Ethereum steht weiterhin unter starkem Druck und kämpft darum, sich über der Marke von $2.300 zu halten, während der Verkaufsdruck den breiteren Kryptomarkt dominiert. Nach Wochen einer schwachen Struktur hat die Kursentwicklung es nicht geschafft, nachhaltige Nachfrage zu generieren, was viele Analysten dazu veranlasst, vor weiteren Abwärtsbewegungen zu warnen. Da die Risikobereitschaft schwindet und Hebelpositionen abgebaut werden, richtet sich die Aufmerksamkeit zunehmend von kurzfristigen Erholungen auf Signale, die die nächste Phase des Zyklus definieren könnten.
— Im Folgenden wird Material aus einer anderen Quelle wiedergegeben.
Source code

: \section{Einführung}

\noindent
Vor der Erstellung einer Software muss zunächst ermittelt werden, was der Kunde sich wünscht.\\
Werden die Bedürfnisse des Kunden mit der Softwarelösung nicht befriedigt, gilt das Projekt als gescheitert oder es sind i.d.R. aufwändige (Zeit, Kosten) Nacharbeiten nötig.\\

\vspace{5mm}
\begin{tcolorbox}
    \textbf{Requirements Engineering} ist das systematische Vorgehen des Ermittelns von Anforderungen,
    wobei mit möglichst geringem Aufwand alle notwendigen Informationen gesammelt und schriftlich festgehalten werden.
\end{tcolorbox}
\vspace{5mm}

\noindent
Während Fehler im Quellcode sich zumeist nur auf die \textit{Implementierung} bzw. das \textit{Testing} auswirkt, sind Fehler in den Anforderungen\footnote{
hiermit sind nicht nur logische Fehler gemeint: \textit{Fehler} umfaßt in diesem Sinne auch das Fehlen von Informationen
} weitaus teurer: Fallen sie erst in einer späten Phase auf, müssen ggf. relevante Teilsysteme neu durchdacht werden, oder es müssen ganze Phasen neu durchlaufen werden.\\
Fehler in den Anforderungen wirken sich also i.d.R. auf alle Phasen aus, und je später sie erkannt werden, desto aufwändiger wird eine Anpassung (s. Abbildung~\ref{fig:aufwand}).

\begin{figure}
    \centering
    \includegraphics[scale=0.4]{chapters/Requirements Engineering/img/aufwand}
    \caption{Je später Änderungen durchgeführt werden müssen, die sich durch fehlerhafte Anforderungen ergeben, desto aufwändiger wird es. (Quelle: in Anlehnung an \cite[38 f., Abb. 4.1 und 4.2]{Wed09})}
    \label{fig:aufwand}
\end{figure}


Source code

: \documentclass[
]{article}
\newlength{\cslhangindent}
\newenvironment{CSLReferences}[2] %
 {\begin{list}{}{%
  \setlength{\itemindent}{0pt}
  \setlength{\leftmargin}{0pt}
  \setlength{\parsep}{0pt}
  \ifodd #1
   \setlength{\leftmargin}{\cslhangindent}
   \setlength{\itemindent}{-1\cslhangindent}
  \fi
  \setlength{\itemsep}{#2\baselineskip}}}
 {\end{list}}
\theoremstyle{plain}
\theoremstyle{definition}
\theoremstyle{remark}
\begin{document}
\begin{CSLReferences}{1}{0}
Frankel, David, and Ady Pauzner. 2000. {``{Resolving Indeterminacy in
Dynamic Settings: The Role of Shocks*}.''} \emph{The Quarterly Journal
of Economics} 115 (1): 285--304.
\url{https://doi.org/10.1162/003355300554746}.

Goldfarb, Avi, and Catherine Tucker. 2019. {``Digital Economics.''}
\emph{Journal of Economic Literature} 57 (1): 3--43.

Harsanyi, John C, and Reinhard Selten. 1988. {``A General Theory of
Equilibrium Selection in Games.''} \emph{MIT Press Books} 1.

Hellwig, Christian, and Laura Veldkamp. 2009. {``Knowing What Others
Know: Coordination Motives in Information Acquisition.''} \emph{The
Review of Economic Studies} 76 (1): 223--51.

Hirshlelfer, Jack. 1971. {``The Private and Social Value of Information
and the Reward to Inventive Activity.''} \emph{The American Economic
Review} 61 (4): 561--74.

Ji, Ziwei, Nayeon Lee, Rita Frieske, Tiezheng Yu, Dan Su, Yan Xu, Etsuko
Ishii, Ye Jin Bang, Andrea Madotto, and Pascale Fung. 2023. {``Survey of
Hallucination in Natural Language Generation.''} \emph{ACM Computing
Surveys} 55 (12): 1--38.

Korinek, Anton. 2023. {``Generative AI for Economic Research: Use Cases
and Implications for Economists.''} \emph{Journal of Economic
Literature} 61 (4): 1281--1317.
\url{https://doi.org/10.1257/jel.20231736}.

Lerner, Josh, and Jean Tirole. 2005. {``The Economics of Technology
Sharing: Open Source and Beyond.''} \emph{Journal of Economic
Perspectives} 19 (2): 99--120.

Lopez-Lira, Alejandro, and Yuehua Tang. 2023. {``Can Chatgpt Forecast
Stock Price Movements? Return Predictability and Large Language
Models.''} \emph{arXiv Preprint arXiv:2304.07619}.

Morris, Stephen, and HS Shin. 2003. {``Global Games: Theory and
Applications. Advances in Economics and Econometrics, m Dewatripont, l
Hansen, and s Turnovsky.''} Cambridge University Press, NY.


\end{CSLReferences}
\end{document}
Ein aktueller Bericht von CryptoQuant hebt eine bemerkenswerte Entwicklung im Netzwerk hervor. Die Anzahl der Ethereum-Transaktionen, geglättet durch einen 14-tägigen einfachen gleitenden Durchschnitt, stieg am 29. Januar 2026 sprunghaft auf etwa 1,17 Millionen an. Dieser abrupte und nahezu vertikale Anstieg der Aktivität hebt sich von den jüngsten Trends ab und fiel in der Vergangenheit oft mit Phasen erhöhter Marktbelastung zusammen, anstatt mit organischem Wachstum.

Während erhöhte Netzwerkaktivität oft mit Adoption in Verbindung gebracht wird, treten solch starke Anstiege in der Regel in Momenten extremer Positionierung auf – entweder bei Verteilung in Stärke oder bei erzwungenen Bewegungen während Volatilität. In früheren Zyklen traten ähnliche Anstiege der Transaktionsanzahl in der Nähe wichtiger Wendepunkte auf und gingen oft bedeutenden Kurskorrekturen voraus.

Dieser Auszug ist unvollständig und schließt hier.